Tip: Avoid carrying around wads of cash and valuables- if you don’t absolutely need it, leave it back at your hotel or apartment. Most restaurants, bars and taxis accept credit cards too.
6. WHO (World Health Organization) has given Rio the ok
While WHO has officially given Brazil’s Olympic games the go ahead, the matter hasn’t been without controversy. Medical officials may say otherwise but WHO has advised that all travellers (asides from pregnant women) should not hesitate to attend the games under the proviso that they take precautionary measures against Zika.
Tip: Visit the WHO website for up to date travel information.

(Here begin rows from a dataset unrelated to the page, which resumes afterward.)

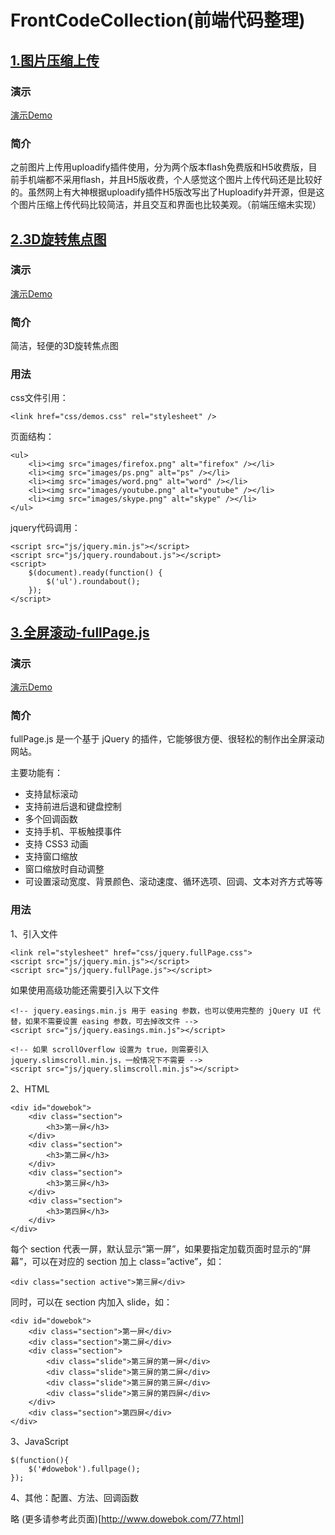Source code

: # FrontCodeCollection(前端代码整理)

## [1.图片压缩上传](https://github.com/Mr-houzi/FrontCodeCollection/tree/master/uploadPic)

### 演示

[演示Demo](https://mr-houzi.github.io/FrontCodeCollection/uploadPic/)

### 简介

之前图片上传用uploadify插件使用，分为两个版本flash免费版和H5收费版，目前手机端都不采用flash，并且H5版收费，个人感觉这个图片上传代码还是比较好的。虽然网上有大神根据uploadify插件H5版改写出了Huploadify并开源，但是这个图片压缩上传代码比较简洁，并且交互和界面也比较美观。（前端压缩未实现）


## [2.3D旋转焦点图](https://github.com/Mr-houzi/FrontCodeCollection/tree/master/3DRotateBanner)

### 演示

[演示Demo](https://mr-houzi.github.io/FrontCodeCollection/3DRotateBanner/)

### 简介

简洁，轻便的3D旋转焦点图

### 用法

css文件引用：
```
<link href="css/demos.css" rel="stylesheet" />
```

页面结构：
```
<ul>
	<li><img src="images/firefox.png" alt="firefox" /></li>
	<li><img src="images/ps.png" alt="ps" /></li>
	<li><img src="images/word.png" alt="word" /></li>
	<li><img src="images/youtube.png" alt="youtube" /></li>
	<li><img src="images/skype.png" alt="skype" /></li>
</ul>
```

jquery代码调用：
```
<script src="js/jquery.min.js"></script>
<script src="js/jquery.roundabout.js"></script>
<script>
    $(document).ready(function() {
        $('ul').roundabout();
    });
</script>
```

## [3.全屏滚动-fullPage.js](https://github.com/Mr-houzi/FrontCodeCollection/tree/master/fullPage.js)

### 演示

[演示Demo](https://mr-houzi.github.io/FrontCodeCollection/fullPage.js/)

### 简介

fullPage.js 是一个基于 jQuery 的插件，它能够很方便、很轻松的制作出全屏滚动网站。

主要功能有：
- 支持鼠标滚动
- 支持前进后退和键盘控制
- 多个回调函数
- 支持手机、平板触摸事件
- 支持 CSS3 动画
- 支持窗口缩放
- 窗口缩放时自动调整
- 可设置滚动宽度、背景颜色、滚动速度、循环选项、回调、文本对齐方式等等

### 用法

1、引入文件

```
<link rel="stylesheet" href="css/jquery.fullPage.css">
<script src="js/jquery.min.js"></script>
<script src="js/jquery.fullPage.js"></script>
```

如果使用高级功能还需要引入以下文件

```
<!-- jquery.easings.min.js 用于 easing 参数，也可以使用完整的 jQuery UI 代替，如果不需要设置 easing 参数，可去掉改文件 -->
<script src="js/jquery.easings.min.js"></script>

<!-- 如果 scrollOverflow 设置为 true，则需要引入 jquery.slimscroll.min.js，一般情况下不需要 -->
<script src="js/jquery.slimscroll.min.js"></script>
```

2、HTML

```
<div id="dowebok">
    <div class="section">
        <h3>第一屏</h3>
    </div>
    <div class="section">
        <h3>第二屏</h3>
    </div>
    <div class="section">
        <h3>第三屏</h3>
    </div>
    <div class="section">
        <h3>第四屏</h3>
    </div>
</div>
```

每个 section 代表一屏，默认显示“第一屏”，如果要指定加载页面时显示的“屏幕”，可以在对应的 section 加上 class=”active”，如：

```
<div class="section active">第三屏</div>
```

同时，可以在 section 内加入 slide，如：

```
<div id="dowebok">
    <div class="section">第一屏</div>
    <div class="section">第二屏</div>
    <div class="section">
        <div class="slide">第三屏的第一屏</div>
        <div class="slide">第三屏的第二屏</div>
        <div class="slide">第三屏的第三屏</div>
        <div class="slide">第三屏的第四屏</div>
    </div>
    <div class="section">第四屏</div>
</div>
```

3、JavaScript

```
$(function(){
    $('#dowebok').fullpage();
});
```

4、其他：配置、方法、回调函数 

略 (更多请参考此页面)[http://www.dowebok.com/77.html]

7. The spectacular setting
There’s a reason all those songs have been written about Rio; there’s Christ the Redeemer perched high over the city’s rolling hills; the scantily clad sun seekers dotting the sand of Ipanema and the lush tropical forests circling the city. And then there’s the roar of the crowd at the legendary Maracanã football stadium, volleyball under the stars on Copacabana or Sambodromo, the site of Rio’s riotous carnival parade. Rio’s spectacular, Instagram worthy backdrop set against the world’s biggest sporting competition is sure to be nothing short of jaw-dropping.
Tip: Take loads of snaps, but secure your camera straps around your torso and keep it inside your bag when not in use.
Don’t forget travel insurance
Amidst the promise of sun, fun and samba, travel to South America- indeed all overseas destinations - comes with its share of risks.
Medical fees abroad can be exorbitant, and Brazil is no exception. Hospital costs in Rio can reach up to $10,000 per day while repatriation back home can soar into the hundreds of thousands. Even though the risk of contracting Zika is low, now is not the time to throw caution to the wind.
Travelers should consider any potential risks that may affect their trip, particularly when heading to a global sporting event. If you are headed to Rio, we would advise you to take travel insurance, but make sure you understand your policy details before you depart.